Your objective
An exact transcription is needed, starting with the line that contains "## Building docs" and ending with the last line of the records.

- - -

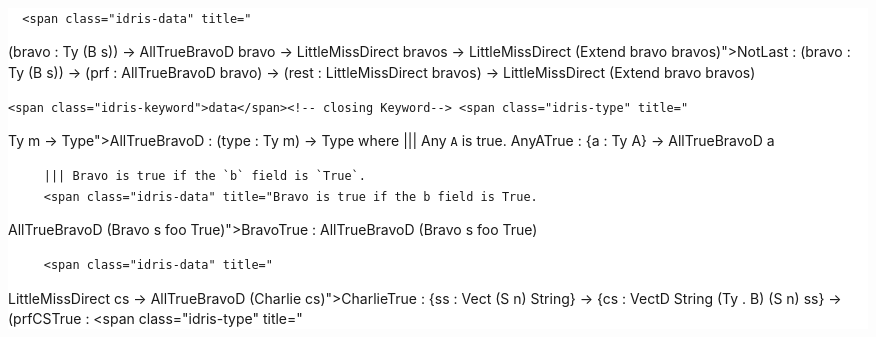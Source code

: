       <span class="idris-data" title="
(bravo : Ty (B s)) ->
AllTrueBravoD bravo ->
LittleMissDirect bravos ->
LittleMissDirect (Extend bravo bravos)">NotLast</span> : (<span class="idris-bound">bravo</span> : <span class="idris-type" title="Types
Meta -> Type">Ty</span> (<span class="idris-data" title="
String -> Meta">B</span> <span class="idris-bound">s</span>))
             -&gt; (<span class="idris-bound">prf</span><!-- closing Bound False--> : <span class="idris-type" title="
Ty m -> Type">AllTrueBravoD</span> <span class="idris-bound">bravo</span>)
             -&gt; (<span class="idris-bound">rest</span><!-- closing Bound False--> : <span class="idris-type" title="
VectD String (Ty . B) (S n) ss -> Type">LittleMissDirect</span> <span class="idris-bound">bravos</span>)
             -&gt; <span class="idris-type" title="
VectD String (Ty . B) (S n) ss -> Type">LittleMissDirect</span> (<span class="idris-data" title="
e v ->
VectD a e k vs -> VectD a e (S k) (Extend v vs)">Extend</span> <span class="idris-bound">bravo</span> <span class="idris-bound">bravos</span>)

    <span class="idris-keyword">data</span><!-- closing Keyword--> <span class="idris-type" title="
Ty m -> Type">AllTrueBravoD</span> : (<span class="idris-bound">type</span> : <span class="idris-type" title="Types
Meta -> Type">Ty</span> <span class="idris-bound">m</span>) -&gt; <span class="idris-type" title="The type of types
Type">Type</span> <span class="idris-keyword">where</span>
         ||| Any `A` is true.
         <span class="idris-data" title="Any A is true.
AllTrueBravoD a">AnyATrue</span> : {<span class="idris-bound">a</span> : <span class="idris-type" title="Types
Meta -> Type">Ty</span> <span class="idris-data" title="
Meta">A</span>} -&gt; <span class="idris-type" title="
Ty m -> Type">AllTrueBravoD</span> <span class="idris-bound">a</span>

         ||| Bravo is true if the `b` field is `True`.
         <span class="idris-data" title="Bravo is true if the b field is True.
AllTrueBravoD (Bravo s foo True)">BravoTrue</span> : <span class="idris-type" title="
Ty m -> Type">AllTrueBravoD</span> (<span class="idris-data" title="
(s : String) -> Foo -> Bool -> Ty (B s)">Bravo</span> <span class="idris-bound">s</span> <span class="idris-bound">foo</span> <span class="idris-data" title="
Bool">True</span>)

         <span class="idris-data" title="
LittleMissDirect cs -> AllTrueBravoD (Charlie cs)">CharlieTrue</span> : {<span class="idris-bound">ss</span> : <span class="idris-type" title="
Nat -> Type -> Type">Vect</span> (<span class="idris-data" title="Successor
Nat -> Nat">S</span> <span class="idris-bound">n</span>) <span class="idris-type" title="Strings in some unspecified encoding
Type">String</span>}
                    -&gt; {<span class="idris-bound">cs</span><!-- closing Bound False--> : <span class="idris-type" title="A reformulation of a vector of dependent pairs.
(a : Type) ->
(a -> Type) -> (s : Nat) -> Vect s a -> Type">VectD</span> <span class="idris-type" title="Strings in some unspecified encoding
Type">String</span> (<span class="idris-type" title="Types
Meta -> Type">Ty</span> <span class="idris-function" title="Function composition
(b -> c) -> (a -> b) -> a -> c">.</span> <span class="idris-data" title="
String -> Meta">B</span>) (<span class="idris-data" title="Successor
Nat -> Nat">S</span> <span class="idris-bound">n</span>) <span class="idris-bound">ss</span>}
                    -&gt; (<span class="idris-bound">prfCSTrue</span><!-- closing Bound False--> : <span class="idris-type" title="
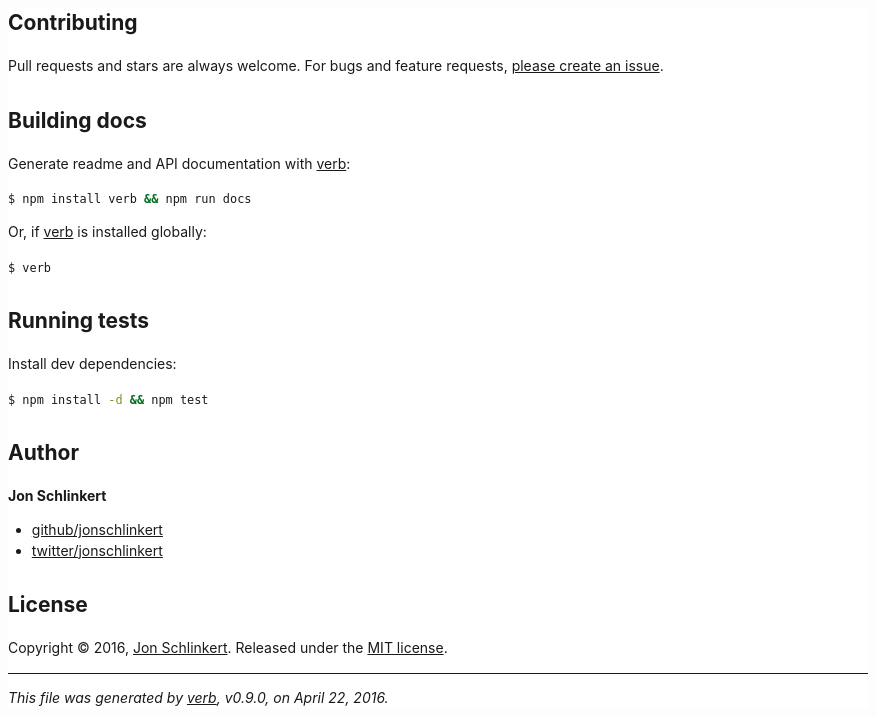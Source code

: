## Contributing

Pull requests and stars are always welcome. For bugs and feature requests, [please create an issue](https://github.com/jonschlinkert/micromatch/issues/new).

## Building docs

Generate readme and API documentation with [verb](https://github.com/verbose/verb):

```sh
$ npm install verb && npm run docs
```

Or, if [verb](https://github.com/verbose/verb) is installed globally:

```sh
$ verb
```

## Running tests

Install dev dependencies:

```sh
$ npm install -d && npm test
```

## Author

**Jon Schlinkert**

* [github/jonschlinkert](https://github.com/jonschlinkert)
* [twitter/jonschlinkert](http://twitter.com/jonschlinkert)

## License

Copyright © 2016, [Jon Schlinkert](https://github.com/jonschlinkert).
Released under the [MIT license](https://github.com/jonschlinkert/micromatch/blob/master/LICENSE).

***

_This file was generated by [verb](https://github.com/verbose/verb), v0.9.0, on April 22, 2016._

- - -

Answer area
## Building docs

Generate readme and API documentation with [verb](https://github.com/verbose/verb):

```sh
$ npm install verb && npm run docs
```

Or, if [verb](https://github.com/verbose/verb) is installed globally:

```sh
$ verb
```

## Running tests

Install dev dependencies:

```sh
$ npm install -d && npm test
```

## Author

**Jon Schlinkert**

* [github/jonschlinkert](https://github.com/jonschlinkert)
* [twitter/jonschlinkert](http://twitter.com/jonschlinkert)

## License

Copyright © 2016, [Jon Schlinkert](https://github.com/jonschlinkert).
Released under the [MIT license](https://github.com/jonschlinkert/micromatch/blob/master/LICENSE).

***

_This file was generated by [verb](https://github.com/verbose/verb), v0.9.0, on April 22, 2016._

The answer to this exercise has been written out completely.